この結果を受けて、改めて日常生活を振り返ってみると、確かに遠くのものが以前よりぼやける感じで、かなり見にくくなっています。一方で、以前から気になっていた肩こりがここ数年はすっかり慢性化し、常に肩甲骨の裏側に鉄板が入っているかのようなカチンコチンの状態。目の使いすぎと肩こりの関係性はよく言われるところで、もしかすると視力低下と肩こりの間には因果関係があるのでは?と思ったわけです。もともと眼鏡は持っているわけですから、それを日常的にかけてみよう!ということにしました。
私にとって、眼鏡は免許の条件だから仕方なくかけている…という存在で、出来ることなら使いたくないモノでした。一方、妻にとっては眼鏡は日常生活の必需品。眼鏡使いの大先輩である妻からいろいろ教わりながら、私の眼鏡生活は始まりました。
まず問題になったのは、そもそも眼鏡をかけ忘れてしまうこと。この1ヶ月で、3日ほど眼鏡をかけ忘れて出勤してしまいました。なるべく長時間眼鏡をかけ続けて、その感覚に慣れたいところだったんですが、忘れてしまってはなかなかウマく行きません。夜寝るときは、枕元のサイドテーブルに置いた眼鏡ケースにしまう。朝は、最初に眼鏡ケースから眼鏡を取り出して掛ける。そんなサイクルを習慣づけるように気をつけて…いるんですが、未だに慣れません。
眼鏡を掛けるようになって、最初に困ったのは非常に歩きにくいこと。今までと地面の距離感が違うので、足下を見ないと怖くて歩けません。しかも、足下に注目しすぎると、今度は前方への注意が行き届きません。これは場数を踏んで慣れていくしかなかったわけですが、慣れるのは意外に早かったですね。毎日必須の基本動作ですから、当然と言えば当然ですが。
結構びっくりしたのが、眼鏡を掛けていると近くのモノにピントが合いにくくなること。最初は「老眼?」と冷や汗が出てきたわけですが、冷静に見てみると、それまでパソコンに向かっていたときの画面までの距離が近すぎただけの話。30cm程度の適正な距離を取ったところで、ちゃんとピントが合います。おかげで、背筋を伸ばした姿勢でパソコンに向かえるようになりました。これはなかなかいい感じ。まだ、肩こりの方は劇的な改善を見ているわけではありませんが、そのうち良い影響がありそうな気がします。

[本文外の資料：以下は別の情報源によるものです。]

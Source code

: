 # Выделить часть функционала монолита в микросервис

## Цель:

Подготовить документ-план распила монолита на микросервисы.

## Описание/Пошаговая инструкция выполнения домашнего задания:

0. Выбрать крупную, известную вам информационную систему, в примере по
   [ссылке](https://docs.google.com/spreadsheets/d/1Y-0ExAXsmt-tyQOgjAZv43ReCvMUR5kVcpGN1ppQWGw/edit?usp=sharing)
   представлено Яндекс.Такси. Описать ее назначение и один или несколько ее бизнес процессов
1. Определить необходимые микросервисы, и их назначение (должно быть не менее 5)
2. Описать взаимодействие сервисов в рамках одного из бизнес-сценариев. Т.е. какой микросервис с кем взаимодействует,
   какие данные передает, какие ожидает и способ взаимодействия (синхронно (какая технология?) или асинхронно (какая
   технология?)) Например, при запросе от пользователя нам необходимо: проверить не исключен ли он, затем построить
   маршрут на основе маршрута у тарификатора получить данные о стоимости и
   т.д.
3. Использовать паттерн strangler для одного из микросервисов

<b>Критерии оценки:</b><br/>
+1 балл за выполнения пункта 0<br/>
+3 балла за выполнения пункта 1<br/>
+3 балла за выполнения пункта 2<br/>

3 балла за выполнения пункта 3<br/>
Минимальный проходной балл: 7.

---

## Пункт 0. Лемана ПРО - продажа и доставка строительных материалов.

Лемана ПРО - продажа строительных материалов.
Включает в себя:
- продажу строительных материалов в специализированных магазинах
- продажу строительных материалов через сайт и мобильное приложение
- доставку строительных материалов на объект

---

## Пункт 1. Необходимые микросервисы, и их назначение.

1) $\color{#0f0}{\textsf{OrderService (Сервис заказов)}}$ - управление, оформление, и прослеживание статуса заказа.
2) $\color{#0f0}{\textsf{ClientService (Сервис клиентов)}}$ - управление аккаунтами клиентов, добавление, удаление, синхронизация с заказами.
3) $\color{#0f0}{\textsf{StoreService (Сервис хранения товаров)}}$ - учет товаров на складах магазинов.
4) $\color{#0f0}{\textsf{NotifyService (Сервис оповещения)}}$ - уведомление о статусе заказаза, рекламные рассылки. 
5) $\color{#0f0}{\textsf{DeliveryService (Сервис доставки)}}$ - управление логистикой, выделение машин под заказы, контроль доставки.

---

眼鏡を掛けるようになっていちばん嬉しいのが、遠くのモノがくっきり見えるようになったことでした。そもそも、クルマを運転しているときには、遠くのモノがちゃんと見えていないと危なくて仕方ないわけですが、それ以外の場面でも、遠くの案内看板を見ると、今までいかにぼんやりした見え方を我慢していたのかを痛感します。どんな字が書いてあるのか想像しなくても、ちゃんと読めるのが当たり前なんですね…今更なんですが。
そして、看板よりも嬉しいのが、背景になるいろいろな景色が、細かいところまでよく見えること。旅行も大好きな私ですが、もしかすると旅行先で景色を眺めるときにも、今まではぼやけた状態でかなり損をしていたかも知れません。
背景のひとつに、夜空の星たちがあります。昔から、星を眺めるのは好きだったんですが、ここ数年は、夜空を見上げてもほとんど星が見えない日々を過ごしていました。街灯などが明るくなりすぎたのかな?と思っていたんですが、眼鏡を掛けて見上げてみると、実は星座の骨組みを探して追える程度の星はちゃんと見えていることがわかります。
気がついたときには、本当に嬉しかったですね。これなら、流星群のときにも今までよりたくさんの流れ星に出会えるかも知れません。またチャレンジしてみましょう。自宅の近所は結構明るい街灯が設置されているので、星を見るためにちょっとお出かけするのも良さそうです。